● **THE PROBLEM**
Pull out every line with the word "draws" from the entries below.
* * * * * * * * *
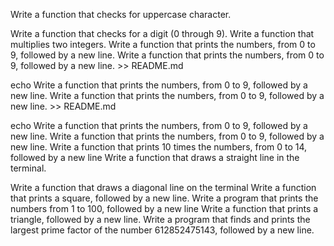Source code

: Write a function that checks for uppercase character.


Write a function that checks for a digit (0 through 9).
Write a function that multiplies two integers.
Write a function that prints the numbers, from 0 to 9, followed by a new line.
Write a function that prints the numbers, from 0 to 9, followed by a new line. >> README.md

echo Write a function that prints the numbers, from 0 to 9, followed by a new line.
Write a function that prints the numbers, from 0 to 9, followed by a new line. >> README.md

echo Write a function that prints the numbers, from 0 to 9, followed by a new line.
Write a function that prints the numbers, from 0 to 9, followed by a new line.
Write a function that prints 10 times the numbers, from 0 to 14, followed by a new line
Write a function that draws a straight line in the terminal.


Write a function that draws a diagonal line on the terminal
Write a function that prints a square, followed by a new line.
Write a program that prints the numbers from 1 to 100, followed by a new line
Write a function that prints a triangle, followed by a new line.
Write a program that finds and prints the largest prime factor of the number 612852475143, followed by a new line.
* * * * * * * * *
● **PROBLEM SOLUTION**
Write a function that draws a straight line in the terminal.
Write a function that draws a diagonal line on the terminal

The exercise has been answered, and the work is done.